### The task:
When you reach the line in the data below that contains "the protocol began", please start repeating lines exactly, and stop after the line that contains "factors and relationships).", repeating nothing else.

(Saved data entries)

++++++++

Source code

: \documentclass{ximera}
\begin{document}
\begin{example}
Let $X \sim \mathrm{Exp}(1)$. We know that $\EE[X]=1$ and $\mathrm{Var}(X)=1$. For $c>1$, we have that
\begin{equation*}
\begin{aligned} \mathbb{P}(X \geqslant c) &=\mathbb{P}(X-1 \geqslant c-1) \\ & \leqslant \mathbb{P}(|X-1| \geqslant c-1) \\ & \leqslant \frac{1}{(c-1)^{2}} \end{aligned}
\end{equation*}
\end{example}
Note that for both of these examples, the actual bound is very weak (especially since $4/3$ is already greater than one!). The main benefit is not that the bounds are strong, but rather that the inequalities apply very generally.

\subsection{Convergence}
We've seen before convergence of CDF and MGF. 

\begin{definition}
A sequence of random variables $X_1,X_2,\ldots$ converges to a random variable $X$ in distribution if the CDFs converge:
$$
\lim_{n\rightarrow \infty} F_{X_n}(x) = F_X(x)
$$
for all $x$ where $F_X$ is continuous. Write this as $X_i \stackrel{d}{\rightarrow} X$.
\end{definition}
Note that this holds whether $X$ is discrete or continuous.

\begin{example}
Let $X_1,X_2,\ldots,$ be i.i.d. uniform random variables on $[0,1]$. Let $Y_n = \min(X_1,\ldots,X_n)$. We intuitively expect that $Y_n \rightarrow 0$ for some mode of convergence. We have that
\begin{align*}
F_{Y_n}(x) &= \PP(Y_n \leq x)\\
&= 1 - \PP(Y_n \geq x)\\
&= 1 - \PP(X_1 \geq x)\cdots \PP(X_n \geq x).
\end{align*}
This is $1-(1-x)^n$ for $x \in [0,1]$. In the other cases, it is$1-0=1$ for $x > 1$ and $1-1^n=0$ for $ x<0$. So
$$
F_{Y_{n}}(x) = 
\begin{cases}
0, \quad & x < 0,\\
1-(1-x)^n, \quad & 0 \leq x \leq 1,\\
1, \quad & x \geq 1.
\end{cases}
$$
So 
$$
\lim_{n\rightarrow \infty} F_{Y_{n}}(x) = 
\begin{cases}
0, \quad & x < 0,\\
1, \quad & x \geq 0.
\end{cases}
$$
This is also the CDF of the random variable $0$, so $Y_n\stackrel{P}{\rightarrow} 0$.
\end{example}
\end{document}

++++++++

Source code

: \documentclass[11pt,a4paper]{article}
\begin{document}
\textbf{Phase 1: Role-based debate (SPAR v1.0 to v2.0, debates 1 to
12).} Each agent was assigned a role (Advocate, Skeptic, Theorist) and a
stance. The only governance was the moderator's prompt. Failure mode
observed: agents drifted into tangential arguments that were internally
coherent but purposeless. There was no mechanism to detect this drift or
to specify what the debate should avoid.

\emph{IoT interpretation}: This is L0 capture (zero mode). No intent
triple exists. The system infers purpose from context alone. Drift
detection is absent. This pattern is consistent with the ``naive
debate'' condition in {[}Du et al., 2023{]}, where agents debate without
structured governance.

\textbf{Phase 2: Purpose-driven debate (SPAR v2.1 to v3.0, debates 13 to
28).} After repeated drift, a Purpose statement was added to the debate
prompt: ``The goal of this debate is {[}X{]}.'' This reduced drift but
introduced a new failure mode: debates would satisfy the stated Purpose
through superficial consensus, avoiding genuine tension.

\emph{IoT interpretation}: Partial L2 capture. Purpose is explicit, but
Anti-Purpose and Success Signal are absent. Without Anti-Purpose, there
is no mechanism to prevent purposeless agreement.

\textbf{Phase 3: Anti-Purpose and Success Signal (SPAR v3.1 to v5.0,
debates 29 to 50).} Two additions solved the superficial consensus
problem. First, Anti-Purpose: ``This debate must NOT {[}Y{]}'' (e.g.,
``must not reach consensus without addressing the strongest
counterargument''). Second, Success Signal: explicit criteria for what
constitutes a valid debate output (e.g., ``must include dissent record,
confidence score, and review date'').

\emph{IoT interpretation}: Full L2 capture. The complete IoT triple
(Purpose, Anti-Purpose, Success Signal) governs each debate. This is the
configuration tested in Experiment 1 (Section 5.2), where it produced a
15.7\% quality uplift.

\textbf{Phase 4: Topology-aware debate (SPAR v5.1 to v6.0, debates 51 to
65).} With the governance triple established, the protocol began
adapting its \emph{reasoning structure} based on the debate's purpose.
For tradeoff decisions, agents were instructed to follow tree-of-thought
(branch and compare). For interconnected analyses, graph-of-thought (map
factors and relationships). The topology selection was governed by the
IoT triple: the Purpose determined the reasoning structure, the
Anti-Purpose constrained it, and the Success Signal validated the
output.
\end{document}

++++++++

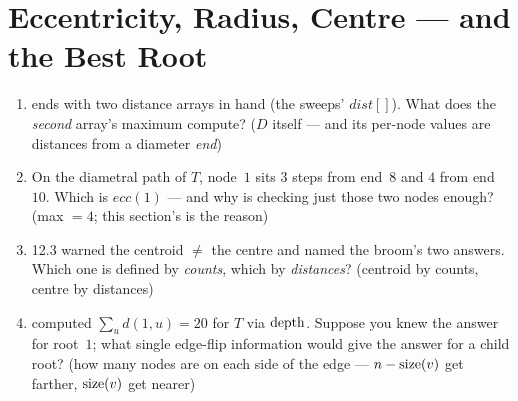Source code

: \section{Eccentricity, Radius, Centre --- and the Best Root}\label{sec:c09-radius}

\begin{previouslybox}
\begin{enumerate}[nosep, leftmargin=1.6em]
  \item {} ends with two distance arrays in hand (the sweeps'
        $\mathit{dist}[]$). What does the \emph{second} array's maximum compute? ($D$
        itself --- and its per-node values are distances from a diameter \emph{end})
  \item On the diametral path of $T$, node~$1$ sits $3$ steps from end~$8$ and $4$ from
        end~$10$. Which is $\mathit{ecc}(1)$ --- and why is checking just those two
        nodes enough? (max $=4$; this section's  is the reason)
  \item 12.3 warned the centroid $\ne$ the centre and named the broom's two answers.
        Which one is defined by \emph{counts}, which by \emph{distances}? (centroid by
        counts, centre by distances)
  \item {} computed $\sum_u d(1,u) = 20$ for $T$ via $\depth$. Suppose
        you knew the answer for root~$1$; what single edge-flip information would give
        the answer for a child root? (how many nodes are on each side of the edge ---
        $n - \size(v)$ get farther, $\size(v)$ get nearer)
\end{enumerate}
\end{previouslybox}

++++++++

### Solution to the problem:
65).} With the governance triple established, the protocol began
adapting its \emph{reasoning structure} based on the debate's purpose.
For tradeoff decisions, agents were instructed to follow tree-of-thought
(branch and compare). For interconnected analyses, graph-of-thought (map
factors and relationships). The topology selection was governed by the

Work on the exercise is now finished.